IN THE COURT OF APPEALS OF IOWA
No. 24-1751 Filed October 29, 2025
STATE OF IOWA, Plaintiff-Appellee,
vs.
ALEC RAY JONES, Defendant-Appellant. ________________________________________________________________
Appeal from the Iowa District Court for Webster County, John J. Haney,
Judge.
A defendant appeals his conviction for first-degree murder. AFFIRMED.
Martha J. Lucey, State Appellate Defender, and Josh Irwin, Assistant
Appellate Defender, for appellant.
Brenna Bird, Attorney General, and Adam Kenworthy, Assistant Attorney
General, for appellee.
Considered without oral argument by Schumacher, P.J., and Badding and
Langholz, JJ. 2
SCHUMACHER, Presiding Judge.
Alec Jones appeals his conviction for first-degree murder, claiming the
evidence was insufficient to establish that the shooting of his father was not
justified. Upon our review, we affirm.
I. Background Facts and Proceedings
Jones lived at home in Fort Dodge with his brother, Nathan; their mother,
Shannon; their father, Dennis; and Dennis’s girlfriend. There was a history of
domestic violence in the home between Dennis and Shannon. On the evening of
April 25, 2024, Jones shot Dennis inside the family’s home. Dennis died as a
result.
The State charged Jones with murder in the first degree. Following a seven-
day trial, the jury found Jones guilty as charged. Jones appeals, challenging the
sufficiency of the evidence supporting his conviction. Jones does not dispute he
shot Dennis. Instead, Jones claims the State did not prove he acted without
justification.

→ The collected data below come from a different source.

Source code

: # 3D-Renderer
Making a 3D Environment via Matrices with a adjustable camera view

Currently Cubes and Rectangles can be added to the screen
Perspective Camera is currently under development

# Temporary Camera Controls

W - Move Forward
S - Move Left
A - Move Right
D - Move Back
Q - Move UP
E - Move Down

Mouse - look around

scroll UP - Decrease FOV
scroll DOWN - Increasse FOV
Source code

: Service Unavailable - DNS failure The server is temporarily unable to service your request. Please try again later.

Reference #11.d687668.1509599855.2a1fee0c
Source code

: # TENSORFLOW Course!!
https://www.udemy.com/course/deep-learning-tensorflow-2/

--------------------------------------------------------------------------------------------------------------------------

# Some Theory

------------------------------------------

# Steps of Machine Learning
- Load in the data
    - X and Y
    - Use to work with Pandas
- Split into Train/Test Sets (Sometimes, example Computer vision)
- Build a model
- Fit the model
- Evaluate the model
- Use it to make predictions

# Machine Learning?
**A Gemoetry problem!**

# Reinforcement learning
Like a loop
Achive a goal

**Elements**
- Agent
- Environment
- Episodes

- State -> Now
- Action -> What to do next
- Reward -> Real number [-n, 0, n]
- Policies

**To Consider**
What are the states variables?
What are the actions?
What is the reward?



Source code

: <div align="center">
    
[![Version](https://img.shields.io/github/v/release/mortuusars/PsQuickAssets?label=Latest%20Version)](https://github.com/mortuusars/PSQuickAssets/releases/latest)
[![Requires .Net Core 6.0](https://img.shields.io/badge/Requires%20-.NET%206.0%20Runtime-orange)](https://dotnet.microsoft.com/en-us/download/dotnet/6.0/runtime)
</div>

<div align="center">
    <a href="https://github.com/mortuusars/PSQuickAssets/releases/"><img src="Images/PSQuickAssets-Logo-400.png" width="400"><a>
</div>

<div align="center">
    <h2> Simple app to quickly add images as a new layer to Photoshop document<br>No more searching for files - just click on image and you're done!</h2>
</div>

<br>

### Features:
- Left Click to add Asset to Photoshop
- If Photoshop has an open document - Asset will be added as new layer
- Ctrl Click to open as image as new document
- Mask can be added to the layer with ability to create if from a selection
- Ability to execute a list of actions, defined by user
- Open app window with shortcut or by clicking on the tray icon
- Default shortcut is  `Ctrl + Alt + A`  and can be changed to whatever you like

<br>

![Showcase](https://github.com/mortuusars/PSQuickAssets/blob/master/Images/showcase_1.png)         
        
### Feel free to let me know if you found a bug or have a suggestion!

Additional facts relevant to Jones’s claim will be set forth below.
II. Standard of Review
We review challenges to the sufficiency of the evidence for correction of
errors at law. State v. Cook, 996 N.W.2d 703, 708 (Iowa 2023). We uphold a jury
verdict supported by substantial evidence. Id. “In conducting that review, we are
highly deferential to the jury’s verdict. The jury’s verdict binds this court if the
verdict is supported by substantial evidence.” State v. Jones, 967 N.W.2d 336,
339 (Iowa 2021). Evidence is substantial if it could convince a rational factfinder
of the defendant’s guilt beyond a reasonable doubt. Cook, 996 N.W.2d at 708. In
assessing the sufficiency of the evidence, we view the evidence, including 3
legitimate inferences and presumptions that can be fairly and reasonably deduced
from it, in the light most favorable to the State. Id.
III. Analysis
Jones claims “[t]he State failed to prove beyond a reasonable doubt that
[he] was not justified in using deadly force against Dennis.” We examine Jones’s
sufficiency challenge to his justification defense under the instructions given to the
jury. State v. Duque, No. 22-1041, 2023 WL 7014135, at *3 (Iowa Ct.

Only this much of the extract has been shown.